PROBLEM DETAILS
Among these entries, how many lines have the string "kcal" in them? Only the number is needed.

SUPPLIED DATA
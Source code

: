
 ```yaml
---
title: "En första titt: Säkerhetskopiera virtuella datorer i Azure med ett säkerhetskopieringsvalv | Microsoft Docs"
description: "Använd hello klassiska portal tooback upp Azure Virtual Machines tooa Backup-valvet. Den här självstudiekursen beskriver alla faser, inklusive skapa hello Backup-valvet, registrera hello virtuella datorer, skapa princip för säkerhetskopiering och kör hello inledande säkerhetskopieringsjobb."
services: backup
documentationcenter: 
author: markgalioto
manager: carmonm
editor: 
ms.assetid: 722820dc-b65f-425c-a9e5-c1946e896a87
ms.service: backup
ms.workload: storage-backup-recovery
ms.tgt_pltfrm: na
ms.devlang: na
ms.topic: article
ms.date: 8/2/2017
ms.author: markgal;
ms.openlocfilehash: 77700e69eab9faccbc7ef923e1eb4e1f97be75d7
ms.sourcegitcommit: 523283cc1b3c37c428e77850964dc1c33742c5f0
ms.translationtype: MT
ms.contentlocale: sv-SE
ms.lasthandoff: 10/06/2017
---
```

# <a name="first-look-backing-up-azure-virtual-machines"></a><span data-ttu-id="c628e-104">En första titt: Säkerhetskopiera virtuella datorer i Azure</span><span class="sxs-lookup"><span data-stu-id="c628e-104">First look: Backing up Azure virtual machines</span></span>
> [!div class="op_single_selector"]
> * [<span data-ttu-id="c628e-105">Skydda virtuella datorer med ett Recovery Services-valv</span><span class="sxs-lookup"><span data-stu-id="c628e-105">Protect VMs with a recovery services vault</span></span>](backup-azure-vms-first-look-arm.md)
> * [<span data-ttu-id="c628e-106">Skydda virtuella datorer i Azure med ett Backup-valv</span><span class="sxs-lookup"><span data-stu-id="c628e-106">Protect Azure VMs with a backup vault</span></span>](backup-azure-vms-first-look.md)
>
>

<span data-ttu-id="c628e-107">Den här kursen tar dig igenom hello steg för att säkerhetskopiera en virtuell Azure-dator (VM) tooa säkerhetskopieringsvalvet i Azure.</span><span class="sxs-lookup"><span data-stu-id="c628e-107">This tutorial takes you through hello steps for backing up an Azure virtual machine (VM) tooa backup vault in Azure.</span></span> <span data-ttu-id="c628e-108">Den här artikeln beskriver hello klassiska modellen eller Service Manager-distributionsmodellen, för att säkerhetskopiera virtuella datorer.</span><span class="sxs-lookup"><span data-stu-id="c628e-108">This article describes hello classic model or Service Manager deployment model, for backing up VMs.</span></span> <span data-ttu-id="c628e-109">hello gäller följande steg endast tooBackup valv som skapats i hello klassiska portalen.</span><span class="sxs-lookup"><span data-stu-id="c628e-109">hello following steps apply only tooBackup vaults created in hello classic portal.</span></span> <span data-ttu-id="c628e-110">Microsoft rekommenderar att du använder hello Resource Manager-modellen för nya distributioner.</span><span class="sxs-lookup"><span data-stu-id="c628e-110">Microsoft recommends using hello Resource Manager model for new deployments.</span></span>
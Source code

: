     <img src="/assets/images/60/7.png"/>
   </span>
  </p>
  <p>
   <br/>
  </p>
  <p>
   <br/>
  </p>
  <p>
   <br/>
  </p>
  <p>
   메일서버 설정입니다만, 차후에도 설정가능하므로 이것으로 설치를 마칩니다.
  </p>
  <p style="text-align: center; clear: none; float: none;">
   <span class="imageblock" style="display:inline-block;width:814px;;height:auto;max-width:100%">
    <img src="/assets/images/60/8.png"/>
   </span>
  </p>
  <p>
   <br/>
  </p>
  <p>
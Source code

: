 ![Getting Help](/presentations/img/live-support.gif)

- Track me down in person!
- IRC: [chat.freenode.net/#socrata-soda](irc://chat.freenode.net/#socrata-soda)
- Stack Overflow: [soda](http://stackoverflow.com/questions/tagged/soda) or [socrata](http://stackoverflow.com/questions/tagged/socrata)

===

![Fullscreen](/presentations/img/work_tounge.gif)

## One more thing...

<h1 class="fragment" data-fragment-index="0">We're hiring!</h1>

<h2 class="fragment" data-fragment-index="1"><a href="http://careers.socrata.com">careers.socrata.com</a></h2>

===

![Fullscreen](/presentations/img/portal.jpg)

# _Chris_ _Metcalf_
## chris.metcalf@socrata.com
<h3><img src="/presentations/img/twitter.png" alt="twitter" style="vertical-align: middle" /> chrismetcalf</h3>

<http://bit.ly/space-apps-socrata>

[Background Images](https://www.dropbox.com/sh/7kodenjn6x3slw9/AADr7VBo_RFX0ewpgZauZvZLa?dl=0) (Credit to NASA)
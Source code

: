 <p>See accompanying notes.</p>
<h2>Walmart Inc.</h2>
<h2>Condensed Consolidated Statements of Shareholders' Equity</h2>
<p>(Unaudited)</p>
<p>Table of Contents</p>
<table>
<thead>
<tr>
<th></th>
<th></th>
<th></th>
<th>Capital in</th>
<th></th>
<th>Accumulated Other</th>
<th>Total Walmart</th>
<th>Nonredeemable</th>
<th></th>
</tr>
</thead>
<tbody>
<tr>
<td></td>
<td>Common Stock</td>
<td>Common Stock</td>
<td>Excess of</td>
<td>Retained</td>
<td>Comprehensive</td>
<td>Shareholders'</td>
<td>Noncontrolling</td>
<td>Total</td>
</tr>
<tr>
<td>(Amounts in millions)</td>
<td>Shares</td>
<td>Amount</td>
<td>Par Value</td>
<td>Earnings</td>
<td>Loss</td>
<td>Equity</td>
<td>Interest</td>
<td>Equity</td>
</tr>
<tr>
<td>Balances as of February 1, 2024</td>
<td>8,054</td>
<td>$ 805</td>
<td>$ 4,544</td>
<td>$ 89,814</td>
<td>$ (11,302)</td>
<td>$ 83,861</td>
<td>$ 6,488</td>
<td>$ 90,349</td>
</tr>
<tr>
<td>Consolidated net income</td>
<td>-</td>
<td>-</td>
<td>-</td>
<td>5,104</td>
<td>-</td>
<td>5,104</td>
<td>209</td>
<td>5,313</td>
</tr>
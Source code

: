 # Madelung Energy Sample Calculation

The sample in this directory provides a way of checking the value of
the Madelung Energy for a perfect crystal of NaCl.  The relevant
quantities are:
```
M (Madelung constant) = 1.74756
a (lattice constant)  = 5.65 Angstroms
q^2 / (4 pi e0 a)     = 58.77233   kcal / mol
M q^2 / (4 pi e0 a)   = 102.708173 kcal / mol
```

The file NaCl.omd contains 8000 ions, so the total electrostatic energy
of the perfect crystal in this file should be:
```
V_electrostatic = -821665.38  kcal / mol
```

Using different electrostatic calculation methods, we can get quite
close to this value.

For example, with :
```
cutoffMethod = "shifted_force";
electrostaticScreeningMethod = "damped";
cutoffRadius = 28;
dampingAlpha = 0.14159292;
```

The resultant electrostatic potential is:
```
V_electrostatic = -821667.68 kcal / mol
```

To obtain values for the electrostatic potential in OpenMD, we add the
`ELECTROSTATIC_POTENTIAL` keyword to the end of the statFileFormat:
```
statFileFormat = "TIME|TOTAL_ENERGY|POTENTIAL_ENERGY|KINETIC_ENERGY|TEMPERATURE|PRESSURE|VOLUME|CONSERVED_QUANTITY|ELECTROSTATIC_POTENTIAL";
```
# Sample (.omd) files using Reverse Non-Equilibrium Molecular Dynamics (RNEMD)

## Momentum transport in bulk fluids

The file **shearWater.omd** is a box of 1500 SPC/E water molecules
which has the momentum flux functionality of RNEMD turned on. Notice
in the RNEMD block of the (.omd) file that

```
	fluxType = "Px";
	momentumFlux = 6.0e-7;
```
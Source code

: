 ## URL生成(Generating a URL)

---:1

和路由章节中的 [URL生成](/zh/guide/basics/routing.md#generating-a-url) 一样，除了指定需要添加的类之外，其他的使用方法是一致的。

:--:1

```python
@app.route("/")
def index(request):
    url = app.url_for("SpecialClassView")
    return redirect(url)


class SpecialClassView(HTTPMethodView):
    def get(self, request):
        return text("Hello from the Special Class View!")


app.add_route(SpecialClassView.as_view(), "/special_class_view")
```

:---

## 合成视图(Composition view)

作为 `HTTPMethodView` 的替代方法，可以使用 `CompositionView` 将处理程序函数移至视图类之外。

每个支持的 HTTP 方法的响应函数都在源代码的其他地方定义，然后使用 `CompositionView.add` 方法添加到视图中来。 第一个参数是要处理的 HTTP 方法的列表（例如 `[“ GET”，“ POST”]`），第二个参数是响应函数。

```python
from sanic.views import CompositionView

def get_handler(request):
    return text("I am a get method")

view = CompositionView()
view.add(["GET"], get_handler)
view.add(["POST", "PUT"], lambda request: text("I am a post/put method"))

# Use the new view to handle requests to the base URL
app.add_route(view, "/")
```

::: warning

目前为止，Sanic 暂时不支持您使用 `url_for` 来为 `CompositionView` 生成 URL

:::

RESULT OF THE EXERCISE
4